[Source texts of formatted documents]
┏━━

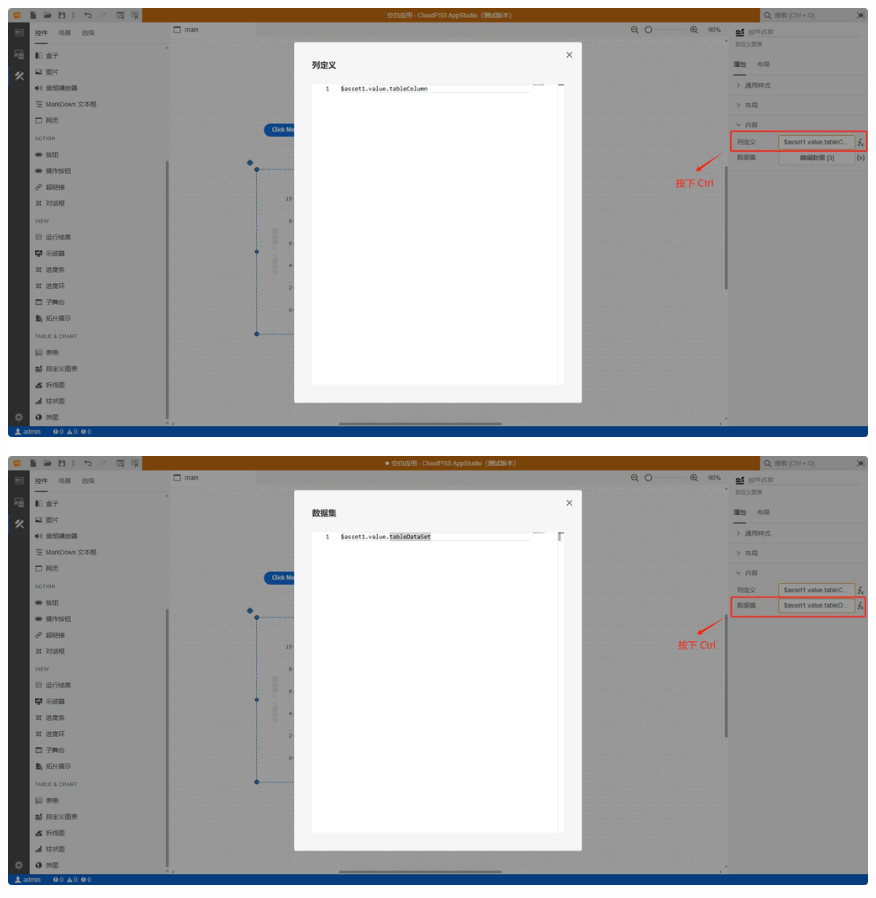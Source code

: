 ![更改自定义表格列定义](change-custom-table-column.png "更改自定义表格列定义")

![更改自定义表格数据集](change-custom-table-dataset.png "更改自定义表格数据集")
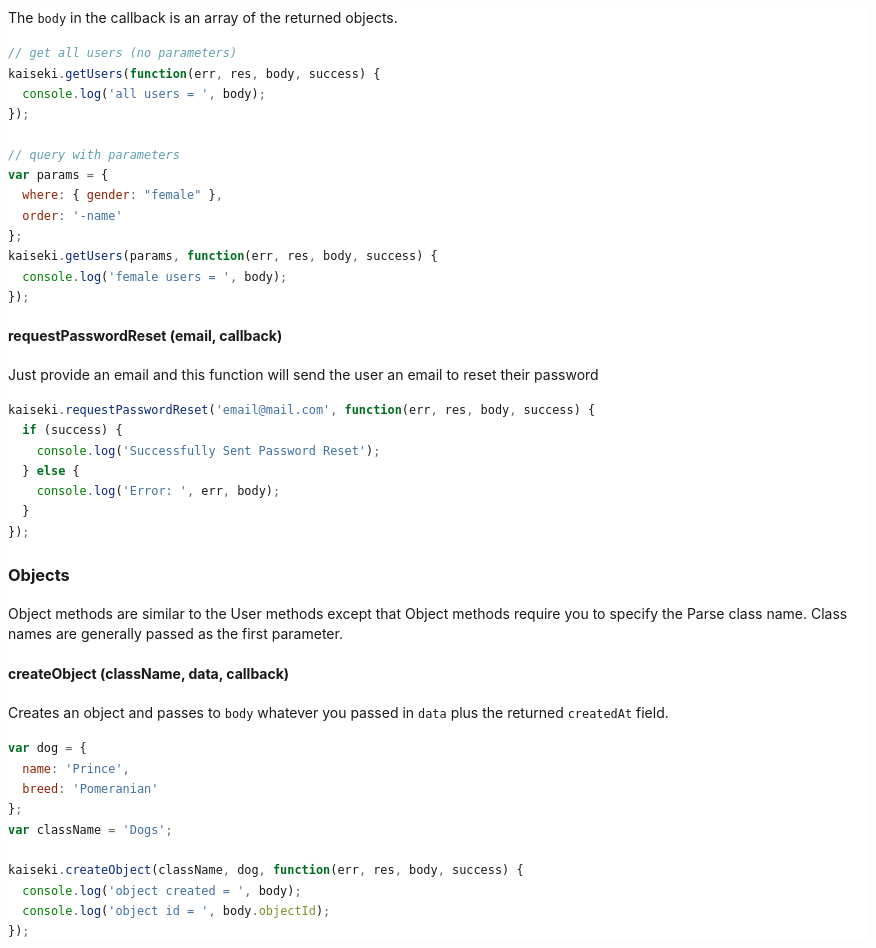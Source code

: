 The `body` in the callback is an array of the returned objects.

```js
// get all users (no parameters)
kaiseki.getUsers(function(err, res, body, success) {
  console.log('all users = ', body);
});

// query with parameters
var params = {
  where: { gender: "female" },
  order: '-name'
};
kaiseki.getUsers(params, function(err, res, body, success) {
  console.log('female users = ', body);
});
```

#### requestPasswordReset (email, callback)

Just provide an email and this function will send the user an email to reset their password

```js
kaiseki.requestPasswordReset('email@mail.com', function(err, res, body, success) {
  if (success) {
    console.log('Successfully Sent Password Reset');
  } else {
    console.log('Error: ', err, body);
  }
});
```

### Objects

Object methods are similar to the User methods except that Object methods require you to specify the Parse class name. Class names are generally passed as the first parameter.

#### createObject (className, data, callback)

Creates an object and passes to `body` whatever you passed in `data` plus the returned `createdAt` field.

```js
var dog = {
  name: 'Prince',
  breed: 'Pomeranian'
};
var className = 'Dogs';

kaiseki.createObject(className, dog, function(err, res, body, success) {
  console.log('object created = ', body);
  console.log('object id = ', body.objectId);
});
```
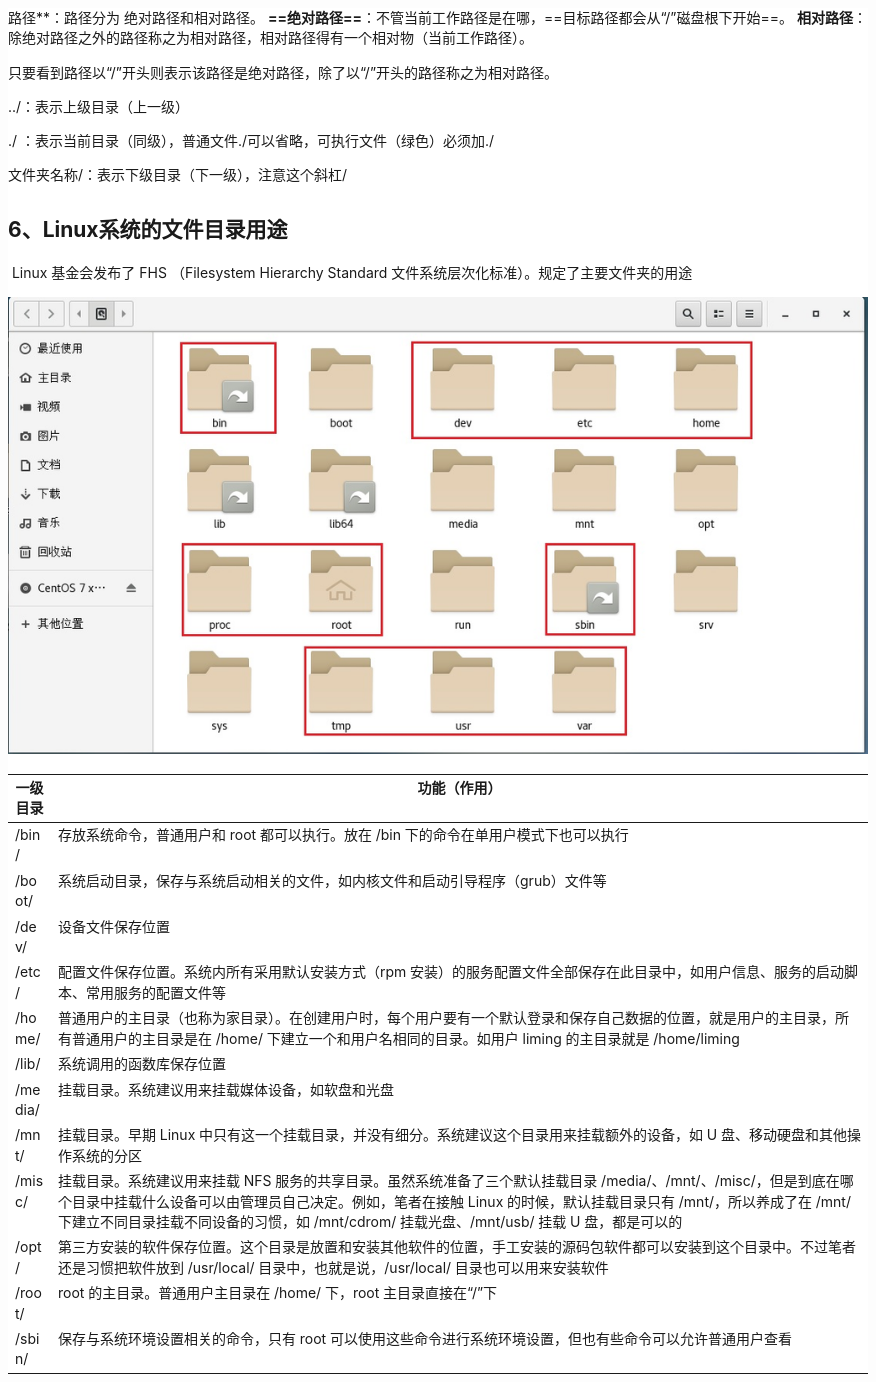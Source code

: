 路径**：路径分为 绝对路径和相对路径。
**==绝对路径==**：不管当前工作路径是在哪，==目标路径都会从“/”磁盘根下开始==。
**相对路径**：除绝对路径之外的路径称之为相对路径，相对路径得有一个相对物（当前工作路径）。

只要看到路径以“/”开头则表示该路径是绝对路径，除了以“/”开头的路径称之为相对路径。

../：表示上级目录（上一级）

./ ：表示当前目录（同级），普通文件./可以省略，可执行文件（绿色）必须加./

文件夹名称/：表示下级目录（下一级），注意这个斜杠/

## 6、Linux系统的文件目录用途

​           Linux 基金会发布了 FHS （Filesystem Hierarchy Standard 文件系统层次化标准）。规定了主要文件夹的用途

<img src="./media\ml01.jpg" style="width:960px" />




| 一级目录 | 功能（作用）                                                 |
| -------- | ------------------------------------------------------------ |
| /bin/    | 存放系统命令，普通用户和 root 都可以执行。放在 /bin 下的命令在单用户模式下也可以执行 |
| /boot/   | 系统启动目录，保存与系统启动相关的文件，如内核文件和启动引导程序（grub）文件等 |
| /dev/    | 设备文件保存位置                                             |
| /etc/    | 配置文件保存位置。系统内所有采用默认安装方式（rpm 安装）的服务配置文件全部保存在此目录中，如用户信息、服务的启动脚本、常用服务的配置文件等 |
| /home/   | 普通用户的主目录（也称为家目录）。在创建用户时，每个用户要有一个默认登录和保存自己数据的位置，就是用户的主目录，所有普通用户的主目录是在 /home/ 下建立一个和用户名相同的目录。如用户 liming 的主目录就是 /home/liming |
| /lib/    | 系统调用的函数库保存位置                                     |
| /media/  | 挂载目录。系统建议用来挂载媒体设备，如软盘和光盘             |
| /mnt/    | 挂载目录。早期 Linux 中只有这一个挂载目录，并没有细分。系统建议这个目录用来挂载额外的设备，如 U 盘、移动硬盘和其他操作系统的分区 |
| /misc/   | 挂载目录。系统建议用来挂载 NFS 服务的共享目录。虽然系统准备了三个默认挂载目录 /media/、/mnt/、/misc/，但是到底在哪个目录中挂载什么设备可以由管理员自己决定。例如，笔者在接触 Linux 的时候，默认挂载目录只有 /mnt/，所以养成了在 /mnt/ 下建立不同目录挂载不同设备的习惯，如 /mnt/cdrom/ 挂载光盘、/mnt/usb/ 挂载 U 盘，都是可以的 |
| /opt/    | 第三方安装的软件保存位置。这个目录是放置和安装其他软件的位置，手工安装的源码包软件都可以安装到这个目录中。不过笔者还是习惯把软件放到 /usr/local/ 目录中，也就是说，/usr/local/ 目录也可以用来安装软件 |
| /root/   | root 的主目录。普通用户主目录在 /home/ 下，root 主目录直接在“/”下 |
| /sbin/   | 保存与系统环境设置相关的命令，只有 root 可以使用这些命令进行系统环境设置，但也有些命令可以允许普通用户查看 |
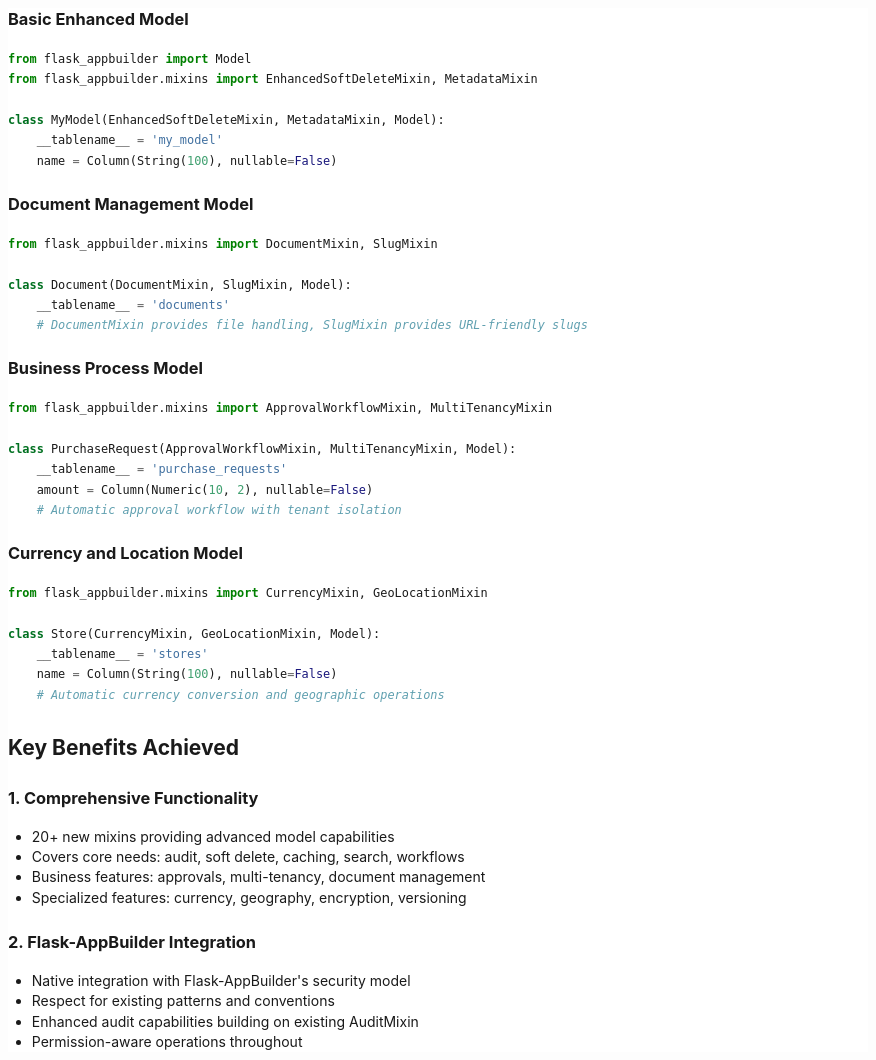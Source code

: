 ### Basic Enhanced Model
```python
from flask_appbuilder import Model
from flask_appbuilder.mixins import EnhancedSoftDeleteMixin, MetadataMixin

class MyModel(EnhancedSoftDeleteMixin, MetadataMixin, Model):
    __tablename__ = 'my_model'
    name = Column(String(100), nullable=False)
```

### Document Management Model
```python
from flask_appbuilder.mixins import DocumentMixin, SlugMixin

class Document(DocumentMixin, SlugMixin, Model):
    __tablename__ = 'documents'
    # DocumentMixin provides file handling, SlugMixin provides URL-friendly slugs
```

### Business Process Model
```python
from flask_appbuilder.mixins import ApprovalWorkflowMixin, MultiTenancyMixin

class PurchaseRequest(ApprovalWorkflowMixin, MultiTenancyMixin, Model):
    __tablename__ = 'purchase_requests'
    amount = Column(Numeric(10, 2), nullable=False)
    # Automatic approval workflow with tenant isolation
```

### Currency and Location Model
```python
from flask_appbuilder.mixins import CurrencyMixin, GeoLocationMixin

class Store(CurrencyMixin, GeoLocationMixin, Model):
    __tablename__ = 'stores'
    name = Column(String(100), nullable=False)
    # Automatic currency conversion and geographic operations
```

## Key Benefits Achieved

### 1. **Comprehensive Functionality**
- 20+ new mixins providing advanced model capabilities
- Covers core needs: audit, soft delete, caching, search, workflows
- Business features: approvals, multi-tenancy, document management
- Specialized features: currency, geography, encryption, versioning

### 2. **Flask-AppBuilder Integration**
- Native integration with Flask-AppBuilder's security model
- Respect for existing patterns and conventions
- Enhanced audit capabilities building on existing AuditMixin
- Permission-aware operations throughout
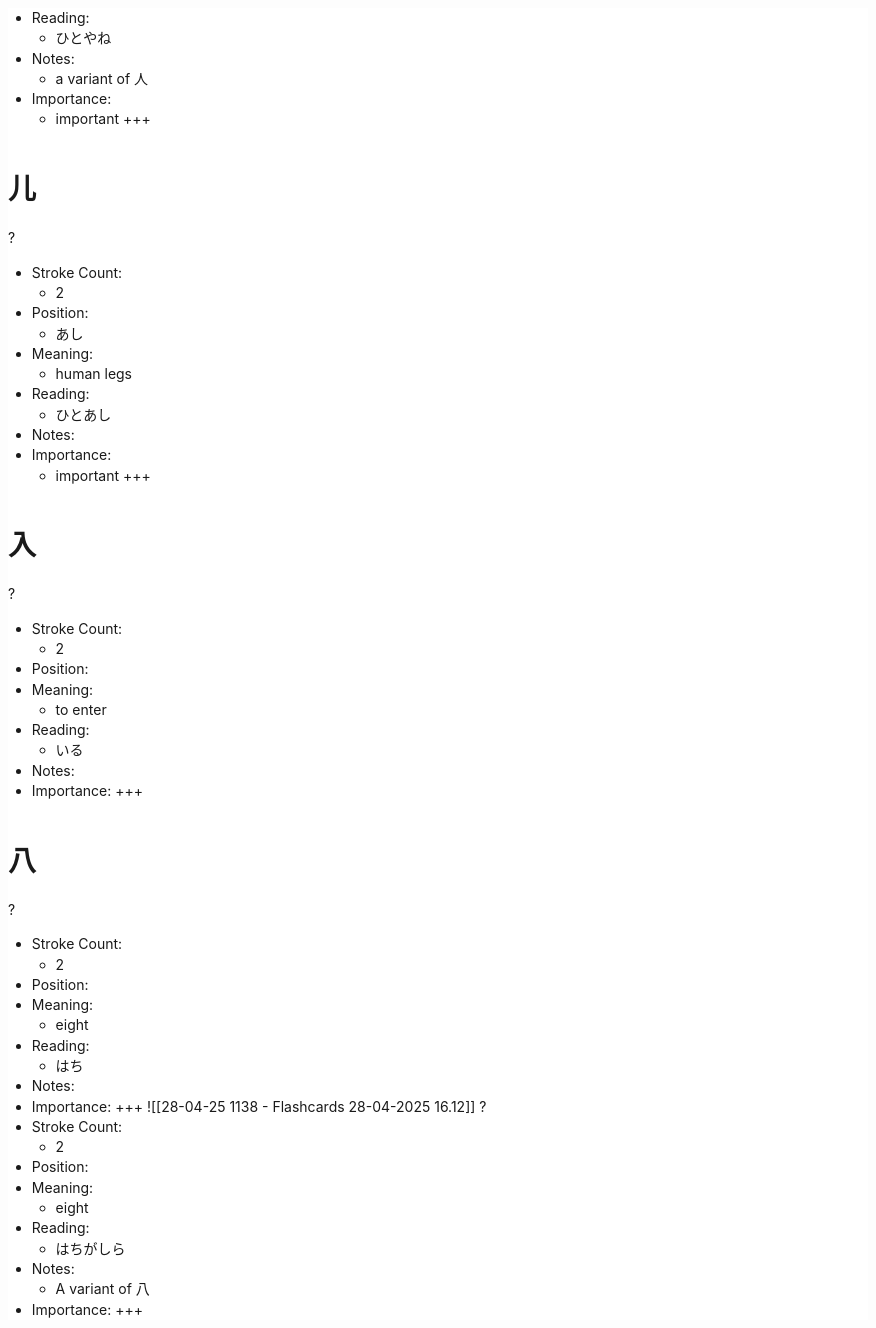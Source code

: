- Reading:
	- ひとやね
- Notes:
	- a variant of 人
- Importance: 
	- important
+++
# ⼉
?
- Stroke Count: 
	- 2
- Position: 
	- あし
- Meaning:
	- human legs
- Reading:
	- ひとあし
- Notes:
- Importance: 
	- important
+++
# 入
?
- Stroke Count:
	- 2
- Position: 
- Meaning:
	- to enter
- Reading:
	- いる
- Notes:
- Importance: 
+++
# 八
?
- Stroke Count: 
	- 2
- Position: 
- Meaning:
	- eight
- Reading:
	- はち
- Notes:
- Importance: 
+++
![[28-04-25 1138 - Flashcards 28-04-2025 16.12]]
?
- Stroke Count: 
	- 2
- Position: 
- Meaning:
	- eight
- Reading:
	- はちがしら
- Notes:
	- A variant of 八
- Importance: 
+++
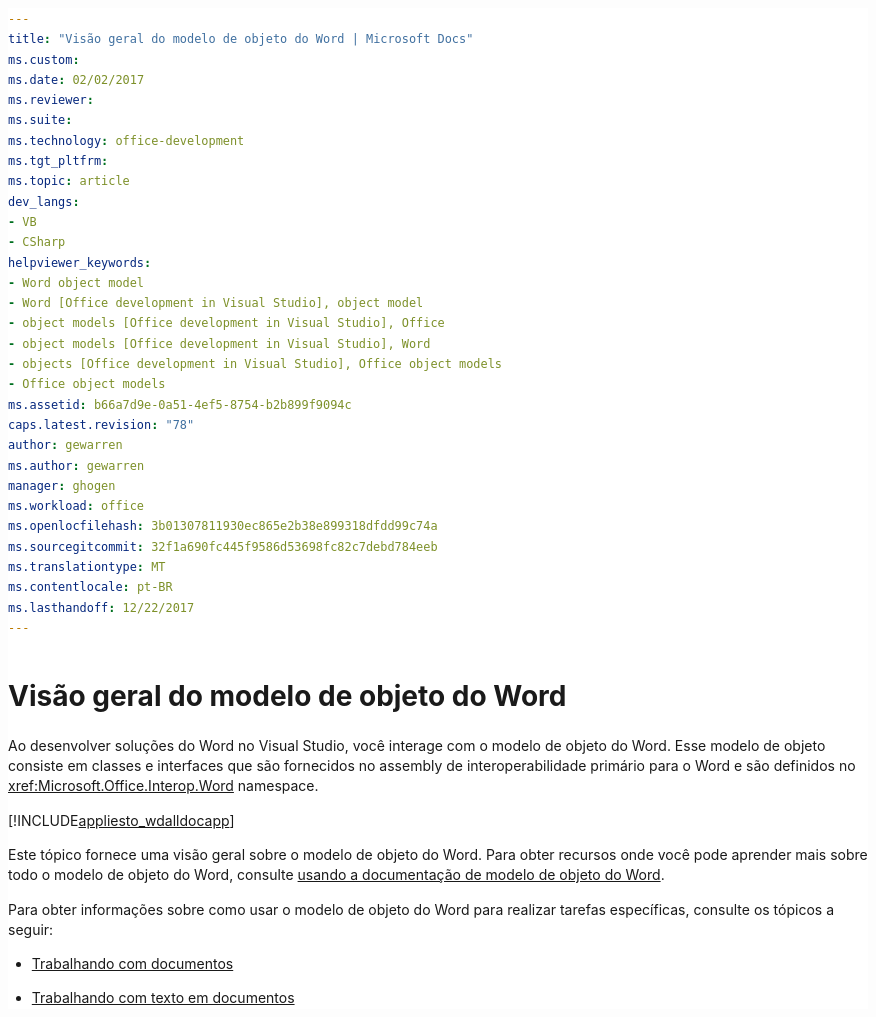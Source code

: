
 ```yaml
---
title: "Visão geral do modelo de objeto do Word | Microsoft Docs"
ms.custom: 
ms.date: 02/02/2017
ms.reviewer: 
ms.suite: 
ms.technology: office-development
ms.tgt_pltfrm: 
ms.topic: article
dev_langs:
- VB
- CSharp
helpviewer_keywords:
- Word object model
- Word [Office development in Visual Studio], object model
- object models [Office development in Visual Studio], Office
- object models [Office development in Visual Studio], Word
- objects [Office development in Visual Studio], Office object models
- Office object models
ms.assetid: b66a7d9e-0a51-4ef5-8754-b2b899f9094c
caps.latest.revision: "78"
author: gewarren
ms.author: gewarren
manager: ghogen
ms.workload: office
ms.openlocfilehash: 3b01307811930ec865e2b38e899318dfdd99c74a
ms.sourcegitcommit: 32f1a690fc445f9586d53698fc82c7debd784eeb
ms.translationtype: MT
ms.contentlocale: pt-BR
ms.lasthandoff: 12/22/2017
---
```

# <a name="word-object-model-overview"></a>Visão geral do modelo de objeto do Word
  Ao desenvolver soluções do Word no Visual Studio, você interage com o modelo de objeto do Word. Esse modelo de objeto consiste em classes e interfaces que são fornecidos no assembly de interoperabilidade primário para o Word e são definidos no <xref:Microsoft.Office.Interop.Word> namespace.  
  
 [!INCLUDE[appliesto_wdalldocapp](../vsto/includes/appliesto-wdalldocapp-md.md)]  
  
 Este tópico fornece uma visão geral sobre o modelo de objeto do Word. Para obter recursos onde você pode aprender mais sobre todo o modelo de objeto do Word, consulte [usando a documentação de modelo de objeto do Word](#WordOMDocumentation).  
  
 Para obter informações sobre como usar o modelo de objeto do Word para realizar tarefas específicas, consulte os tópicos a seguir:  
  
-   [Trabalhando com documentos](../vsto/working-with-documents.md)  
  
-   [Trabalhando com texto em documentos](../vsto/working-with-text-in-documents.md)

┗━━

(Task objective)
Your job is to return all lines above that hold the word "root".

(Output)
| /bin/    | 存放系统命令，普通用户和 root 都可以执行。放在 /bin 下的命令在单用户模式下也可以执行 |
| /root/   | root 的主目录。普通用户主目录在 /home/ 下，root 主目录直接在“/”下 |
| /sbin/   | 保存与系统环境设置相关的命令，只有 root 可以使用这些命令进行系统环境设置，但也有些命令可以允许普通用户查看 |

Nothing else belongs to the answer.